O que mais aprecio é o poder da desconstrução, de uma analítica e vivida desconstrução! A início concordamos com a epígrafe de modo natural e espontâneo e, no final,logicamente a refutamos!
Só não acolho a falta de densidade ontológica das ameijoas regadas, pois desde os tempos helénicos que a ambiência propícia dos banquetes conduz à construção de teorias e arquitecturas pensantes, mesmo que sejam babilónicas! EVOÉ às ameijoas com ou sem pato e a quem as evoca!

Rosa Matilde disse...

Talvez se tenha mais medo daquilo que se sabe... coitado do mundo que por fezes deambula estóico. Muitos de nós não sabemos descrever o medo, apenas aquele que pelo medo já passou, de contrário, não compreendemos a falta de alternativas quando se assiste à quietude, de fora, a ver o calhau de Sisífo, invisível.
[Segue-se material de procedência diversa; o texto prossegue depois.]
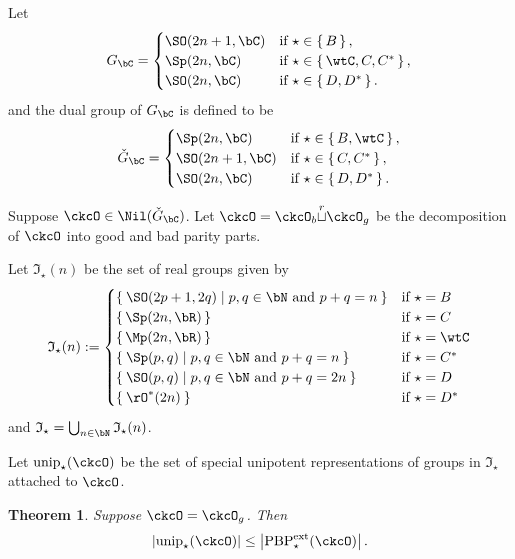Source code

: \documentclass[12pt,a4paper]{amsart}
\def\abs#1{\left|{#1}\right|}
\numberwithin{equation}{section}
\newtheorem{thm}{Theorem}[section]
\theoremstyle{remark}
\def\unip{\mathrm{unip}}
\def\IC{\mathfrak{I}}
\def\ckG{\check{G}}
\def\ckGc{\check{G}_{\bC}}
\def\Gc{G_\bC}
\def\cuprow{{\stackrel{r}{\sqcup}}}
\def\PBPes{\mathrm{PBP}^{\mathrm{ext}}_{\star}}
\begin{document}
Let
\[
  \Gc =
  \begin{cases}
    \SO(2n+1,\bC) & \text{if } \star \in \set{B},\\
    \Sp(2n,\bC) & \text{if } \star \in \set{\wtC, C, C^{*}},\\
    \SO(2n,\bC) & \text{if } \star \in \set{D,D^{*}}.\\
  \end{cases}
\]
and the dual group of $\Gc$ is defined to be
\[
  \ckGc =
  \begin{cases}
    \Sp(2n,\bC) & \text{if } \star \in \set{B,\wtC},\\
    \SO(2n+1,\bC) & \text{if } \star \in \set{C, C^{*}},\\
    \SO(2n,\bC) & \text{if } \star \in \set{D,D^{*}}.\\
  \end{cases}
\]

Suppose $\ckcO\in \Nil(\ckG_{\bC})$.
Let $\ckcO = \ckcO_{b}\cuprow \ckcO_{g}$ be
the decomposition of $\ckcO$ into good and bad parity parts.

Let $\IC_{\star}(n)$ be the set of real groups given by
\[
  \IC_{\star}(n)
  :=
  \begin{cases}
    \Set{\SO(2p+1,2q)| p,q\in \bN \text{ and } p+q = n}
    & \text{if } \star = B\\
    \set{\Sp(2n,\bR)}
    & \text{if } \star = C\\
    \set{\Mp(2n,\bR)}
    & \text{if } \star = \wtC\\
    \Set{\Sp(p,q)| p,q\in \bN \text{ and } p+q = n}
    & \text{if } \star = C^{*}\\
    \Set{\SO(p,q)| p,q\in \bN \text{ and } p+q = 2n}
    & \text{if } \star = D\\
    \Set{\rO^{*}(2n)}
    & \text{if } \star = D^{*}\\
  \end{cases}
\]
and $\IC_{\star} = \bigcup_{n\in \bN} \IC_{\star}(n)$.

Let $ \unip_{\star}(\ckcO)$ be the set of special unipotent representations
of groups in $\IC_{\star}$ attached to $\ckcO$.


\begin{thm}
  Suppose $\ckcO = \ckcO_{g}$. Then
  \[
    \abs{\unip_{\star}(\ckcO)} \leq \abs{\PBPes(\ckcO)}.
  \]
\end{thm}
\end{document}
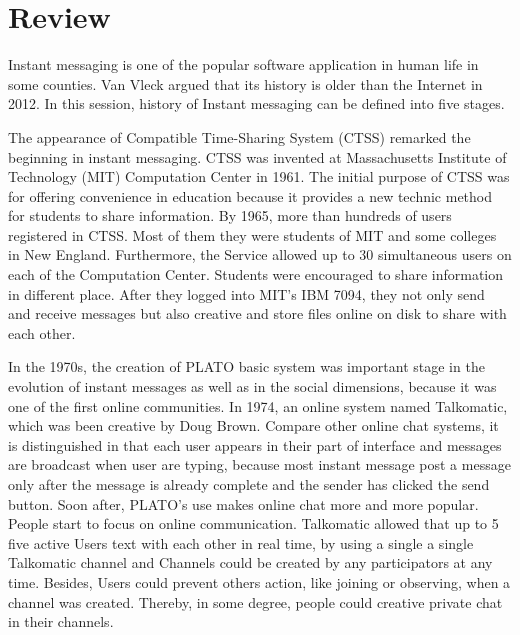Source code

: \documentclass[a4paper,11pt]{article}
\begin{document}



\section{Review}
Instant messaging is one of the popular software application in human life in some counties. Van Vleck argued that its history is older than the Internet in 2012. In this session, history of Instant messaging can be defined into five stages.

The appearance of Compatible Time-Sharing System (CTSS) remarked the beginning in instant messaging. CTSS was invented at Massachusetts Institute of Technology (MIT) Computation Center in 1961. The initial purpose of CTSS was for offering convenience in education because it provides a new technic method for students to share information. By 1965, more than hundreds of users registered in CTSS. Most of them they were students of MIT and some colleges in New England. Furthermore, the Service allowed up to 30 simultaneous users on each of the Computation Center.  Students were encouraged to share information in different place. After they logged into MIT's IBM 7094, they not only send and receive messages but also creative and store files online on disk to share with each other.

In the 1970s, the creation of PLATO basic system was important stage in the evolution of instant messages as well as in the social dimensions, because it was one of the first online communities. In 1974, an online system named Talkomatic, which was been creative by Doug Brown. Compare other online chat systems, it is distinguished in that each user appears in their part of interface and messages are broadcast when user are typing, because most instant message post a message only after the message is already complete and the sender has clicked the send button. Soon after, PLATO’s use makes online chat more and more popular.  People start to focus on online communication. Talkomatic allowed that up to 5 five active Users text with each other in real time, by using a single a single Talkomatic channel and Channels could be created by any participators at any time. Besides, Users could prevent others action, like joining or observing, when a channel was created. Thereby, in some degree, people could creative private chat in their channels. 
 
\end{document}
Guiomar Fernandes disse...

Ainda não sei o que é perder o medo. Portanto, ainda anseio perdê-lo. Logo continuo a concordar com o Sr. Presidente da Grande Depressão.
Ainda assim, a desmontagem da teoria é brilhante!
Parabéns!

Armindo S. disse...

Saravah às ameijoas regadas com birra fresca ainda que haja sempre, a seguir, a necessidade de almejar determinados objectivos.
Podem até ser chatas e deprimentes (não concordando, concedo) mas várias com um sentido de humor sempre bem afinadinho...
Quanto à abstinência de comentar, tal como responder aos temas - não sei se já repararam - ninguém aqui é obrigado, e, para além disso, a culpa não existe.Assim sendo, como poderia aceitar desculpas? Desta lavo já as minhas mãos. E não é porque tenha medo da gripe A.Venha lá a gripe B.Menos nefasta que uma dose de culpa.